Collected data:
——

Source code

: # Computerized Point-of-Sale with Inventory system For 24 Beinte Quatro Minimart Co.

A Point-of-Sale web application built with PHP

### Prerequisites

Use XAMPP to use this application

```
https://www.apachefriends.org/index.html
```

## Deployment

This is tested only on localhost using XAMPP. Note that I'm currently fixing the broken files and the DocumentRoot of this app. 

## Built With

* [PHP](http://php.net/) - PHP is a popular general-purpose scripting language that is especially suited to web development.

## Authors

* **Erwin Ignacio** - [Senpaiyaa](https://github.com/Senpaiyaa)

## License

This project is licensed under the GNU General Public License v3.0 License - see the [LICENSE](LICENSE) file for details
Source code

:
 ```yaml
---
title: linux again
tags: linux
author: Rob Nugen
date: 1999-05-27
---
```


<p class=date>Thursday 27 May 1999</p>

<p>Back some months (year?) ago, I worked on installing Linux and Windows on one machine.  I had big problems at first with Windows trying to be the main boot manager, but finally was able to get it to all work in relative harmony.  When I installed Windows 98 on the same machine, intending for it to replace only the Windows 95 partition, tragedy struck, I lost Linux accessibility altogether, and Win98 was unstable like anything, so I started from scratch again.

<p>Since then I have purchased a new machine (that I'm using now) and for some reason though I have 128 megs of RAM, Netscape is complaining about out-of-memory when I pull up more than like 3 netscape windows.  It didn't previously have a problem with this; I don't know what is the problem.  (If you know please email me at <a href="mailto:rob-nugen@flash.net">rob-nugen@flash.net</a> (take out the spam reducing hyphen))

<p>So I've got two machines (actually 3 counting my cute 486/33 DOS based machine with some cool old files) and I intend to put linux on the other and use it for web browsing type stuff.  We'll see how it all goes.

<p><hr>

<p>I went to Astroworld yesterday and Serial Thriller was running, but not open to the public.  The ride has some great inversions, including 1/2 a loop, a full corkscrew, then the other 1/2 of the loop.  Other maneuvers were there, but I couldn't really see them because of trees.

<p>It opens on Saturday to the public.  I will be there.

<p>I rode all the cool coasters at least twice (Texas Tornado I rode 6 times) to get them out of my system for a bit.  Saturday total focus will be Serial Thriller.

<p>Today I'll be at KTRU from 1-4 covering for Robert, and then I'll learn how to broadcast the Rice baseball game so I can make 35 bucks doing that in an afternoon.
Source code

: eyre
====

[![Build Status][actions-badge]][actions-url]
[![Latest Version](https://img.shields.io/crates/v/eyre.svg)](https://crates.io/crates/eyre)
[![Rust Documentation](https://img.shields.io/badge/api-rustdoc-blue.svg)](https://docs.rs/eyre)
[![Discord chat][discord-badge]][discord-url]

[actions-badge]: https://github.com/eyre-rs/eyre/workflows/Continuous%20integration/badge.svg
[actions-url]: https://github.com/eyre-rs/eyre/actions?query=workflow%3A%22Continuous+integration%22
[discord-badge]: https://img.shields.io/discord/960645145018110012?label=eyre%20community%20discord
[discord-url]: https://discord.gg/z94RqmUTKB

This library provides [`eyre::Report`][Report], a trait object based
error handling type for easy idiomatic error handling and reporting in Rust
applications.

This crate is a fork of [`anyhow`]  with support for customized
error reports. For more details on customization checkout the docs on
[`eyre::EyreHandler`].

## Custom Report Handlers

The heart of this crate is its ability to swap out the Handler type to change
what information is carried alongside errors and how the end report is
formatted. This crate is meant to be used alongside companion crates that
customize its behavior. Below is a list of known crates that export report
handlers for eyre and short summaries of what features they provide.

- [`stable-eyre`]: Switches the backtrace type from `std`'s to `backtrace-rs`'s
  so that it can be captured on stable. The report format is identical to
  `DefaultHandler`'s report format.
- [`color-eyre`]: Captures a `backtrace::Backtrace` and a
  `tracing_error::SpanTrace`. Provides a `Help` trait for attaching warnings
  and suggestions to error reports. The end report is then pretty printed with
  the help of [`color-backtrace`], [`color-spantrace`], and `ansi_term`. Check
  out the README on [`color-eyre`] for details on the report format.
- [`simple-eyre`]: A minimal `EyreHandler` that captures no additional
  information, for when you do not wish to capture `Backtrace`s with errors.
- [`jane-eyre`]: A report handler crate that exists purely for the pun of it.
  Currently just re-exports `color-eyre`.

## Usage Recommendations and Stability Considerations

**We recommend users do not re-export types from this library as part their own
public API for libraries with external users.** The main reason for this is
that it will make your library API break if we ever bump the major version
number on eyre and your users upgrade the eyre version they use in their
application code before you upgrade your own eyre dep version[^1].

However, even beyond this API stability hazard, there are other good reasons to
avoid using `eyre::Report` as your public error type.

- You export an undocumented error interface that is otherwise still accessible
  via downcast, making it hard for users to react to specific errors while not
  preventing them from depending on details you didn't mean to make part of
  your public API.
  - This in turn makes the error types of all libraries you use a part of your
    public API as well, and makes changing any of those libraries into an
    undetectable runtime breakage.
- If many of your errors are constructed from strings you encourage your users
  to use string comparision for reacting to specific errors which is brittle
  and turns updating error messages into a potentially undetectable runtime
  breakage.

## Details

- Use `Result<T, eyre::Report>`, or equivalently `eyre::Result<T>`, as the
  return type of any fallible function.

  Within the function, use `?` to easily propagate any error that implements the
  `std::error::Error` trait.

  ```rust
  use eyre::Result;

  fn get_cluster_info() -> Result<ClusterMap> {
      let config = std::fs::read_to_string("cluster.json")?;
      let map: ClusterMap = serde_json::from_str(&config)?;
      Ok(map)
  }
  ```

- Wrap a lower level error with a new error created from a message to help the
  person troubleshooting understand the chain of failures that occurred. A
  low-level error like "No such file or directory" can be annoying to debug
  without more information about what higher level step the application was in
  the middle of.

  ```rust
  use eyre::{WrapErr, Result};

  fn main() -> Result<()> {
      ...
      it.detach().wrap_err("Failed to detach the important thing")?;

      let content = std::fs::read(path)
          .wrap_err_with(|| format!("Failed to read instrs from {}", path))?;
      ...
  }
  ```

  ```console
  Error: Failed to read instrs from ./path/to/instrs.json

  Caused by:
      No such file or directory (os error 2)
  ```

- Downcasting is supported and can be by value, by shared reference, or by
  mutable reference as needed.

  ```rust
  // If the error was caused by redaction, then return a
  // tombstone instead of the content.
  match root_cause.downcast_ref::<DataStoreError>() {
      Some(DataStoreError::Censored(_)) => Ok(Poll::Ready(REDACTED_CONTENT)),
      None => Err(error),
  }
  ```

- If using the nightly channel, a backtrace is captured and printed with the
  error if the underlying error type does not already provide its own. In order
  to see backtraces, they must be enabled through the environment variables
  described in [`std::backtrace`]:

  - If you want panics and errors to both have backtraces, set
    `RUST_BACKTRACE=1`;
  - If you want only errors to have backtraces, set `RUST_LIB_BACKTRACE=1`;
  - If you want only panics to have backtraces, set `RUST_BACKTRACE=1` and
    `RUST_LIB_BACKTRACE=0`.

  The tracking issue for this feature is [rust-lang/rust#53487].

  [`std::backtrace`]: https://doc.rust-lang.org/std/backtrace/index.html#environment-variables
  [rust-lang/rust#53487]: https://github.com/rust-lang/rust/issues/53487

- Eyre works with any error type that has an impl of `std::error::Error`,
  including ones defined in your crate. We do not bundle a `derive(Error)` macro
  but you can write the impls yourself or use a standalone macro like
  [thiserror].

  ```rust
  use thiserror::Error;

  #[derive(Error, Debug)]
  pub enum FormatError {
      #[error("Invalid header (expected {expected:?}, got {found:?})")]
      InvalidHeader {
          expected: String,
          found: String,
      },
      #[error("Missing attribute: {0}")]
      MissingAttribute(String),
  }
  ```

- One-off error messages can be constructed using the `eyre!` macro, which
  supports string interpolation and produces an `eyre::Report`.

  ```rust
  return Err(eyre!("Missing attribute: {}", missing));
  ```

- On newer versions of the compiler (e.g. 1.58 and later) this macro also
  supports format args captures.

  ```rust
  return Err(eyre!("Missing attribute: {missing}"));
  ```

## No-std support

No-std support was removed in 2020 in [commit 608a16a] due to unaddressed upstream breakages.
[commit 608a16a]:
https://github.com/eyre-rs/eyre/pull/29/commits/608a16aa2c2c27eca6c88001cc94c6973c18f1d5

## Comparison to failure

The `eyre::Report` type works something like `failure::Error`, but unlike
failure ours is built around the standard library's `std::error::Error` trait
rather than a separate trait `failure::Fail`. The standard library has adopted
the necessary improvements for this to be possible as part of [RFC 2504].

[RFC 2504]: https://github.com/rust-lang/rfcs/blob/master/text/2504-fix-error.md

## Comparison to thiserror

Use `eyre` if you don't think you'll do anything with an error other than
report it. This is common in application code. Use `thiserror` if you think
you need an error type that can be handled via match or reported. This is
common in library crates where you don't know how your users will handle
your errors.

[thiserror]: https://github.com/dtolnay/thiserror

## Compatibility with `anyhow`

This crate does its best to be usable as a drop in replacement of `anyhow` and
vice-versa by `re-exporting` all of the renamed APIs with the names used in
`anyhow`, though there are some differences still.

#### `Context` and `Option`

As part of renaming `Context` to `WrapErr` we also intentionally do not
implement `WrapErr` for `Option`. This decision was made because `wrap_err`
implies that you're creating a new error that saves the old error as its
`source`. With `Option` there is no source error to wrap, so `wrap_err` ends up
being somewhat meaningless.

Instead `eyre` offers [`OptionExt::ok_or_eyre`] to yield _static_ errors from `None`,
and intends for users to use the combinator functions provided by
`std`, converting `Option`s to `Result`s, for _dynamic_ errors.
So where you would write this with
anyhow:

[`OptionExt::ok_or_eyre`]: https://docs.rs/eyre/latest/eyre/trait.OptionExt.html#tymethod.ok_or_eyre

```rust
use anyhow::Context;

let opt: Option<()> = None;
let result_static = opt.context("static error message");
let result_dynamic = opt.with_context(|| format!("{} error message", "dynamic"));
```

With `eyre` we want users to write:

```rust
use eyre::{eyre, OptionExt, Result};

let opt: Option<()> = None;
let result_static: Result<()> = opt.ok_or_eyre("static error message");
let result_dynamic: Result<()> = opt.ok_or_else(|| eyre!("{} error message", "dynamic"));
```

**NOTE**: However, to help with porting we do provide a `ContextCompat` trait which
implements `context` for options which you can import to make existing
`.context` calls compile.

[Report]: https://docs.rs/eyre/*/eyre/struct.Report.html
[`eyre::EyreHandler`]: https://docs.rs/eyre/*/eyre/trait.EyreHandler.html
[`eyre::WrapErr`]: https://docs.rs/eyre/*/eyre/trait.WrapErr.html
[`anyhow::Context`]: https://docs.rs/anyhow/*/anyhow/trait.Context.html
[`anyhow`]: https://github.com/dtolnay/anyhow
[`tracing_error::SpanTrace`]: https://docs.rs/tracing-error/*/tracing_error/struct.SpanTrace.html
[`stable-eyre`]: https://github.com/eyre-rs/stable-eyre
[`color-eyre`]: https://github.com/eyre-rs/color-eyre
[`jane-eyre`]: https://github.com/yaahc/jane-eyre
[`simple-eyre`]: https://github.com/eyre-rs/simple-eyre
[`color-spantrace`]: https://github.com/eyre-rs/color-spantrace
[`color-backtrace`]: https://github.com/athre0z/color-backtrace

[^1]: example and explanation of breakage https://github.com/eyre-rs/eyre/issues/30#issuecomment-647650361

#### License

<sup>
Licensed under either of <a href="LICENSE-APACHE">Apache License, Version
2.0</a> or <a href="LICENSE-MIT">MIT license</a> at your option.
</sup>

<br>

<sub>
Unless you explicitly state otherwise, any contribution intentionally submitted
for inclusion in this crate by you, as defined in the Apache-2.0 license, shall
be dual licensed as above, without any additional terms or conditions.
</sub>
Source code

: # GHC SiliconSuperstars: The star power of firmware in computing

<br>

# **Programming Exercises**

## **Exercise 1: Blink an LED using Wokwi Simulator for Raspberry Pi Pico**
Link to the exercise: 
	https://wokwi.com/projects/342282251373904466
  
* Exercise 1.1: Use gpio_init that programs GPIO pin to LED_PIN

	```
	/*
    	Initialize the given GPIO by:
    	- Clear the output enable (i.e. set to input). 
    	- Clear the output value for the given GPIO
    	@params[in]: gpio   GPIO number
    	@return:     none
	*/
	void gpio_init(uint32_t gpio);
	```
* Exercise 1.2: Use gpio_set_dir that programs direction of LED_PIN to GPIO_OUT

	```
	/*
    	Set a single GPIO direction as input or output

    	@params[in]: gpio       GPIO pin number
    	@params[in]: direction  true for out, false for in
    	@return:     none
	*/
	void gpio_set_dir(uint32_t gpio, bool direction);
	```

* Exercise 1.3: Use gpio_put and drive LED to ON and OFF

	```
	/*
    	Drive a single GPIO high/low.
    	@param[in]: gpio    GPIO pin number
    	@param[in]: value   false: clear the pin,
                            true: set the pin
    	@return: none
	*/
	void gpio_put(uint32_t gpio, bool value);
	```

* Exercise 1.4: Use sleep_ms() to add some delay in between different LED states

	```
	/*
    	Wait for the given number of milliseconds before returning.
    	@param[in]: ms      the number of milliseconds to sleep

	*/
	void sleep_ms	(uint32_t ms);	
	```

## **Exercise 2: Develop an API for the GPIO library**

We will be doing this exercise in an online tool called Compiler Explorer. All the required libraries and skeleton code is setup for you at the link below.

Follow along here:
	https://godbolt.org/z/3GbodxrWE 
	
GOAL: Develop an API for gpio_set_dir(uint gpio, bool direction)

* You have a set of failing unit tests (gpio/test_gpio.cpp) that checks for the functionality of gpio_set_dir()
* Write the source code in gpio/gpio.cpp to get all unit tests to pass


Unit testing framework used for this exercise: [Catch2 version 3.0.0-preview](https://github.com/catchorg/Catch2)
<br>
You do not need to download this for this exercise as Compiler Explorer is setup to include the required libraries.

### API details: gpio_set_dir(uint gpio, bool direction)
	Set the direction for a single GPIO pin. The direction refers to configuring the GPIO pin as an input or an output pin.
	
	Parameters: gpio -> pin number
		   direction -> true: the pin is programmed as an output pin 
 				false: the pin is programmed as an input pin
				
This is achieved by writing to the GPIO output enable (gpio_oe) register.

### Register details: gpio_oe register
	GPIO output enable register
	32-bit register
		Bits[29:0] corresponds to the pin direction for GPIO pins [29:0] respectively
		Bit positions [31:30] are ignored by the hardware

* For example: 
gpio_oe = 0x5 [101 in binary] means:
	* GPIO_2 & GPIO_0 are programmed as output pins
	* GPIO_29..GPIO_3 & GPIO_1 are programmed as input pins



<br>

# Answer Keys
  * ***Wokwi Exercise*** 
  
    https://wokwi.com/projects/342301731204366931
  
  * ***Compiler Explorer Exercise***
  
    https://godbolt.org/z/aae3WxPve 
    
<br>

——

* [THE PROBLEM] Pull out all lines from the entries above that include the word "setup".

* [REPLY]
We will be doing this exercise in an online tool called Compiler Explorer. All the required libraries and skeleton code is setup for you at the link below.
You do not need to download this for this exercise as Compiler Explorer is setup to include the required libraries.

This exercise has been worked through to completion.